Il faut donc lire, et lire beaucoup, mais lire en suivant ses goûts : la morale, la science-fiction, la métaphysique, le cinéma, le rock, la condition animale ou l'identité sexuelle, c'est en étudiant ce qui vous intéresse que vous pratiquerez la philosophie, pas en suivant un programme qui ne peut être utile que pour vous donner quelques éléments indispensables.

Si vous développez, au fur et à mesure de vos lectures, un appétit insatiable pour la philosophie, il est bon d'avoir à l'esprit que la philosophie n'est pas morte ou finie, mais qu'il y a de nombreux « continents » de la pensée qui restent à explorer. Que ce soient les sciences ou les événements de l'histoire récente, il y a toujours matière à philosopher, pourvu que l'on soit avide de connaissances.

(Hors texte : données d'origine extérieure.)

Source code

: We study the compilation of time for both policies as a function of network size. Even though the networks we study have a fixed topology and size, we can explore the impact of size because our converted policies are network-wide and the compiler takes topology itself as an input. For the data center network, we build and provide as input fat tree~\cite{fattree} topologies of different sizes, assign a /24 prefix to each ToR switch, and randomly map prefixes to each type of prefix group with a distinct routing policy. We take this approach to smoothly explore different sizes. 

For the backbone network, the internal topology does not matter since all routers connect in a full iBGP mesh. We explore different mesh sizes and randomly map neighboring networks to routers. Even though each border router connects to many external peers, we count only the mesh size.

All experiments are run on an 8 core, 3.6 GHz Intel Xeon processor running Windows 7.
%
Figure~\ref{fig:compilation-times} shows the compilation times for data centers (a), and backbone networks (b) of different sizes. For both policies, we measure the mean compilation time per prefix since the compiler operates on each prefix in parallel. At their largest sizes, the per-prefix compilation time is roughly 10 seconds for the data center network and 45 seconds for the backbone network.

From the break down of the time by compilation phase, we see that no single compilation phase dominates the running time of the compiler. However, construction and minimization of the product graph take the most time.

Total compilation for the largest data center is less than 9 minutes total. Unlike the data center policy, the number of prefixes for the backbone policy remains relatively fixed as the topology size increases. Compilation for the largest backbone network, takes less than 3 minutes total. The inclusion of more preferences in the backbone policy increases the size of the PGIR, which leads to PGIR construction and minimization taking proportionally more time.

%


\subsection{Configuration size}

On pourra donc conseiller de commencer par la lecture de philosophes contemporains (XXe et XXIe siècles), plutôt que d'étudier les auteurs dits « classiques », pour ce qui concerne notamment des sujets scientifiques et l'évolution des sociétés contemporaines.

Dans le même ordre d'idées, il faut savoir sortir de vos frontières nationales, et éventuellement apprendre une ou plusieurs langues, car la philosophie est autant polonaise que française, américaine ou australienne.

Un piège dans lequel on tombe facilement est de ne plus suivre que ses propres intérêts, aussi pouvez-vous lire aussi souvent que possible des livres sur des sujets qui vous sont inhabituels ou au contraire trop familiers.

Finalement, vous mourrez probablement aussi ignorant que vous l'étiez à la naissance sur ce que tout cela signifie, mais l'exploration de l'univers et de la vie sont des occupations assez plaisantes dans l'intervalle.

  1. Platon, Parménide, 130c et suivants. Le mépris pour les choses viles est considéré par Parménide comme un manque d'esprit philosophique lié à la jeunesse.
  2. Roger Pouivet parle d'une massification de la philosophie, sans entrer dans le détail des problèmes qu'un tel phénomène soulève. L'un de ces problèmes est que la popularisation de la philosophie suggère à tort que l'on n'a pas besoin de formation pour être philosophe.